Section 36 MLR - Interaction of Continuous variables: lm Outputs
36.1 Statistical Model
\[ \large y_{i} = \beta_0 + \beta_1 x_{1i} + \beta_2 x_{2i} + \beta_3 x_{1i}x_{2i} + \epsilon_{i} \]
\[ \large fm \leftarrow lm(SBP \sim BMI + Age + BMI:Age, \space data=BP) \]
\[ \large anova(fm) \]
| Df | Sum Sq | Mean Sq | F value | Pr(>F) | |
|---|---|---|---|---|---|
| BMI | 1 | 15103.0386 | 15103.0386 | 2177.7953 | 0.0000 |
| Age | 1 | 335.4035 | 335.4035 | 48.3638 | 0.0000 |
| BMI:Age | 1 | 6.9906 | 6.9906 | 1.0080 | 0.3159 |
| Residuals | 496 | 3439.7664 | 6.9350 | NA | NA |
| Total | 499 | 18885.1991 | NA | NA | NA |
36.2 Estimates: Effects
\[ \large summary(fm) \]
| Estimate | Std. Error | t value | Pr(>|t|) | |
|---|---|---|---|---|
| (Intercept) | -69.4019 | 58.7423 | -1.1815 | 0.2380 |
| BMI | 4.7145 | 2.3746 | 1.9854 | 0.0477 |
| Age | 2.2592 | 1.1748 | 1.9231 | 0.0550 |
| BMI:Age | -0.0475 | 0.0473 | -1.0040 | 0.3159 |
36.3 Estimates: Effects with centered variables
BP <- read.csv('data/BP.csv')
BP$cBMI <- scale(BP$BMI, center=mean(BP$BMI), scale=1)

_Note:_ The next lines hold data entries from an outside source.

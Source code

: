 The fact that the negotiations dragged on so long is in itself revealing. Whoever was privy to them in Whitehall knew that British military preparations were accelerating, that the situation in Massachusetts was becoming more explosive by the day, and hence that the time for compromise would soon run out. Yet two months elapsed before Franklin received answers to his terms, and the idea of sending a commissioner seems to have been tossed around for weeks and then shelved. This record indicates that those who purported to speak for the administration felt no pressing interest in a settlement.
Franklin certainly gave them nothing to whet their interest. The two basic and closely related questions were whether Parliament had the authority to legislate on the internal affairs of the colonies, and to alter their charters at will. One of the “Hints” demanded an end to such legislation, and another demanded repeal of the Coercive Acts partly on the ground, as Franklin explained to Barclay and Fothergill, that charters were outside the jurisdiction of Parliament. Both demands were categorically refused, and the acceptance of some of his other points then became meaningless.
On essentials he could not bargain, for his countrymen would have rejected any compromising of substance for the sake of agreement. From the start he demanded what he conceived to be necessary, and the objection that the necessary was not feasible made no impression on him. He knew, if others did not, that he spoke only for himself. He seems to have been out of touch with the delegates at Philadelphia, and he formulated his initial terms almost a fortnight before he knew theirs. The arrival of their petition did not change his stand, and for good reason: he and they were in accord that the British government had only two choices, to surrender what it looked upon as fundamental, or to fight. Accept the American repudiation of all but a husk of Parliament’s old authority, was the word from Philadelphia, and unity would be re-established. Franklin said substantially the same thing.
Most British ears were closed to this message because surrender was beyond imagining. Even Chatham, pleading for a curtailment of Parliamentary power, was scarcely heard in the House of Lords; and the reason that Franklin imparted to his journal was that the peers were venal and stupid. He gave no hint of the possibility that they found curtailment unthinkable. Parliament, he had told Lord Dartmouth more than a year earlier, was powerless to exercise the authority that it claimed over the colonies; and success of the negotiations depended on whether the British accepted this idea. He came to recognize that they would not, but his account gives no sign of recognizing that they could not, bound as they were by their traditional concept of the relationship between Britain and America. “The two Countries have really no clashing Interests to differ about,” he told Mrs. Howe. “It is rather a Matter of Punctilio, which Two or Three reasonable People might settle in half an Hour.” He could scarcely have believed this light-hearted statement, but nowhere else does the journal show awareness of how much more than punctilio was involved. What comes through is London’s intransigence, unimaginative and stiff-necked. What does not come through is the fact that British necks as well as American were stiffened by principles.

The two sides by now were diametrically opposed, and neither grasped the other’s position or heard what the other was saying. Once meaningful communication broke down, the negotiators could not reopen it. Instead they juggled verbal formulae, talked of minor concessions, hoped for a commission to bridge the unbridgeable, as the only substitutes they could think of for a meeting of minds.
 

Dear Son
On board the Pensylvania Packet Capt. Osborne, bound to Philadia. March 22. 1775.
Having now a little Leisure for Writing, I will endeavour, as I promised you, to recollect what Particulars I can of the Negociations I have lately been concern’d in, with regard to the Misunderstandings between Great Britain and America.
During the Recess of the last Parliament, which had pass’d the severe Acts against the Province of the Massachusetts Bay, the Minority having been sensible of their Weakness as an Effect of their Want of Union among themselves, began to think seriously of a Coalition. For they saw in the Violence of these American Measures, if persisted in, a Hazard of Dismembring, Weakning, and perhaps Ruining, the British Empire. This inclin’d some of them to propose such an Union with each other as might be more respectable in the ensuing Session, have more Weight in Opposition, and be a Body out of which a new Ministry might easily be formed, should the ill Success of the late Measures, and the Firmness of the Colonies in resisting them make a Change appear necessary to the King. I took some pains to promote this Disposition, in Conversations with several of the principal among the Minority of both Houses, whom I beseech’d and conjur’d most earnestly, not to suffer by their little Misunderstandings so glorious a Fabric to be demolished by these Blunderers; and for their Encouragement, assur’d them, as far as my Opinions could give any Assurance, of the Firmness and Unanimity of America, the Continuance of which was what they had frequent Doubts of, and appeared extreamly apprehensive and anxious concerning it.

BP$cAge <- scale(BP$Age, center=mean(BP$Age), scale=1)
fm <- lm(SBP ~ cBMI + cAge + cBMI:cAge, data=BP)\[ \large summary(fm) \]
| Estimate | Std. Error | t value | Pr(>|t|) | |
|---|---|---|---|---|
| (Intercept) | 102.0359 | 0.1308 | 780.0545 | 0.0000 |
| cBMI | 2.3370 | 0.0713 | 32.7788 | 0.0000 |
| cAge | 1.0719 | 0.1578 | 6.7908 | 0.0000 |
| cBMI:cAge | -0.0475 | 0.0473 | -1.0040 | 0.3159 |
36.4 Plot
Note the slight difference in slopes due to Age for different values of BMI. As shown in the plot as well as from the model outcomes, the difference is not statistically significant. We will possibly remove the interaction term from the final model. At this stage, however, we need to investigate the model further along with other predictors. The green dashed vertical lines shows the mean Age of the population. The mean BMI of the population is approximately 25.